Task objective:
Show all lines of the entries in which the word "filmes" is found.

Stored data:

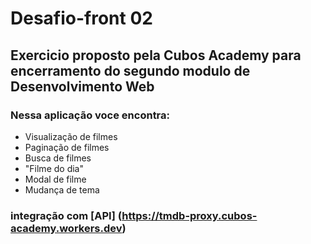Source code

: # Desafio-front 02

## Exercicio proposto pela **Cubos Academy** para encerramento do segundo modulo de **Desenvolvimento Web**

### Nessa aplicação voce encontra: 
- Visualização de filmes 
- Paginação de filmes 
- Busca de filmes
- "Filme do dia" 
- Modal de filme 
- Mudança de tema

### integração com [API] (https://tmdb-proxy.cubos-academy.workers.dev) 



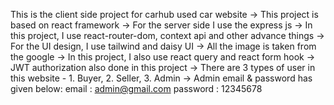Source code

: This is the client side project for carhub used car website
    -> This project is based on react framework
    -> For the server side I use the express js
    -> In this project, I use react-router-dom, context api and other advance things
    -> For the UI design, I use tailwind and daisy UI
    -> All the image is taken from the google
    -> In this project, I also use react query and react form hook
    -> JWT authorization also done in this project
    -> There are 3 types of user in this website - 1. Buyer, 2. Seller, 3. Admin
    -> Admin email & password has given below:
                    email     : admin@gmail.com
                    password  : 12345678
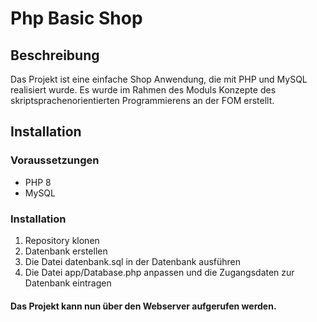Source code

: # Php Basic Shop

## Beschreibung
Das Projekt ist eine einfache Shop Anwendung, die mit PHP und MySQL realisiert wurde. Es wurde im Rahmen des Moduls Konzepte des skriptsprachenorientierten Programmierens an der FOM erstellt.

## Installation

### Voraussetzungen
- PHP 8
- MySQL

### Installation
1. Repository klonen
2. Datenbank erstellen
3. Die Datei datenbank.sql in der Datenbank ausführen
4. Die Datei app/Database.php anpassen und die Zugangsdaten zur Datenbank eintragen

#### Das Projekt kann nun über den Webserver aufgerufen werden.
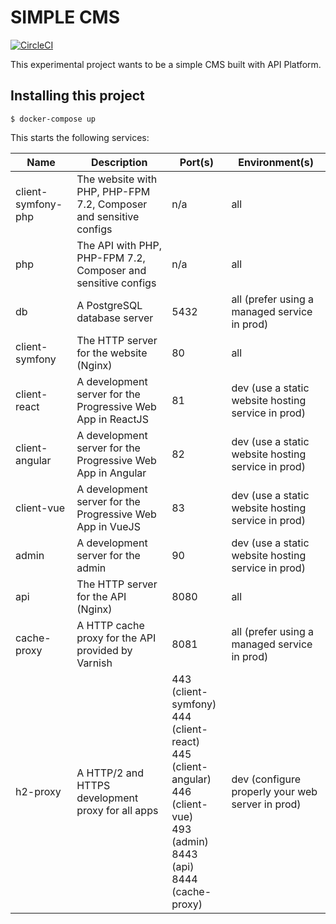# SIMPLE CMS

[![CircleCI](https://circleci.com/gh/toofff/simple-cms.svg?style=svg)](https://circleci.com/gh/toofff/simple-cms)

This experimental project wants to be a simple CMS built with API Platform.

## Installing this project

    $ docker-compose up

This starts the following services:

| Name                 | Description                                                       | Port(s) | Environment(s)
| -------------------- | ----------------------------------------------------------------- | ------- | --------------
| client-symfony-php   | The website with PHP, PHP-FPM 7.2, Composer and sensitive configs | n/a     | all
| php                  | The API with PHP, PHP-FPM 7.2, Composer and sensitive configs     | n/a     | all
| db                   | A PostgreSQL database server                                      | 5432    | all (prefer using a managed service in prod)
| client-symfony       | The HTTP server for the website (Nginx)                           | 80      | all
| client-react         | A development server for the Progressive Web App in ReactJS       | 81      | dev (use a static website hosting service in prod)
| client-angular       | A development server for the Progressive Web App in Angular       | 82      | dev (use a static website hosting service in prod)
| client-vue           | A development server for the Progressive Web App in VueJS         | 83      | dev (use a static website hosting service in prod)
| admin                | A development server for the admin                                | 90      | dev (use a static website hosting service in prod)
| api                  | The HTTP server for the API (Nginx)                               | 8080    | all
| cache-proxy          | A HTTP cache proxy for the API provided by Varnish                | 8081    | all (prefer using a managed service in prod)
| h2-proxy             | A HTTP/2 and HTTPS development proxy for all apps                 | 443 (client-symfony)<br>444 (client-react)<br>445 (client-angular)<br>446 (client-vue)<br>493 (admin)<br>8443 (api)<br>8444 (cache-proxy) | dev (configure properly your web server in prod)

Reply:
- Visualização de filmes 
- Paginação de filmes 
- Busca de filmes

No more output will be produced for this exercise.